On peut donc constater que cette seconde copie répond en tout point aux normes académiques à la française – hormis peut-être le fait que l’introduction et la conclusion ne soient pas séparées par une ligne blanche – À l’inverse de la précédente copie, l’introduction comporte bien une problématique et une annonce de plan qui correspond fidèlement aux parties proposées en développement. La conclusion est présente et clôt le devoir, conformément aux attentes induites par le genre. Toutefois, si l’on observe la longueur de chacune des parties, on perçoit un déséquilibre au sein du développement. En effet, la 1re partie est aussi longue que les deux suivantes, ce qui, même sans entrer dans la lecture linéaire du texte, permet déjà de mettre en question la pertinence du plan. De plus, si l’on se repère indéniablement très facilement dans cette copie qui respecte les codes d’une production argumentée à la française, la problématique posée nous fait penser que le niveau de réflexion risque d’être limité à une vision dichotomique qui ne dépasse pas l’opposition entre diversité linguistique et langue commune induite par le sujet.

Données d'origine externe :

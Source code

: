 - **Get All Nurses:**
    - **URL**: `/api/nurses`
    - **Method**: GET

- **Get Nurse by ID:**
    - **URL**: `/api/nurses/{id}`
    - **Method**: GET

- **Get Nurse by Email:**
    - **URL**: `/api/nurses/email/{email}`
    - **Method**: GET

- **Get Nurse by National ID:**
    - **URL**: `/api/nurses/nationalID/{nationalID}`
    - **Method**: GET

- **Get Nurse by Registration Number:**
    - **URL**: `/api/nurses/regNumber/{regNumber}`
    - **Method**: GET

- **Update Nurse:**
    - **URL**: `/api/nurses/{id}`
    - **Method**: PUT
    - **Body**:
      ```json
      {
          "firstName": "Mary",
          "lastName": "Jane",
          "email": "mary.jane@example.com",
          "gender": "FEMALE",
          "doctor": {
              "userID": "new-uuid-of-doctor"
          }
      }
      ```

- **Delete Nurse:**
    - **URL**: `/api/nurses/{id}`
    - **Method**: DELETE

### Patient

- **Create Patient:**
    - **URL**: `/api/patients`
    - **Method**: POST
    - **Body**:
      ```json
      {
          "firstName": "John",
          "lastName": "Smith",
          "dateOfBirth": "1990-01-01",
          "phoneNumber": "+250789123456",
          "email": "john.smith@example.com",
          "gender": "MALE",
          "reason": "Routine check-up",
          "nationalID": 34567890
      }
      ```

Pour résumer la comparaison des deux copies, on peut donc dire que la première montre une acculturation certaine aux littéracies universitaires, et une certaine maîtrise du mode de pensée et des facultés cognitives appréciées par un tel exercice – notamment dans la manière dont le sujet a été traité : le dépassement de la contradiction entre langue commune et diversité linguistique témoignant d’une capacité à résoudre une contradiction apparente présente dans un sujet argumentatif. Toutefois, on a pu observer une méconnaissance des spécificités françaises de cet exercice. En outre, la longueur de la production, comme le fait qu’elle ne soit pas terminée, révèle une maîtrise de la langue encore insuffisante pour répondre aux exigences de ce type d’exercice en français, du moins en temps limité et sans document. La seconde copie témoigne en revanche d’une très bonne maîtrise de la spécificité française du genre et de ses codes formels en général. Toutefois, le déséquilibre constaté entre les parties, l’incapacité à dépasser la contradiction du sujet laissant présager d’une maîtrise encore fragile du genre et permet d’imaginer que cet étudiant se trouve en début de cursus universitaire. On voit, même sans lire l’ensemble du texte, que la longueur de la production la qualité d’expression et la capacité à structurer une telle production, témoignent toutefois d’une bonne maîtrise du genre, mais à un niveau débutant dans le cursus universitaire.

Cet exemple fondé sur la comparaison de deux productions montre donc combien il est possible de réunir de nombreux éléments révélant la compétence de l’étudiant, sans même entrer dans la lecture linéaire de sa production, et combien les indices identifiables au niveau macro sont précieux pour cette première lecture.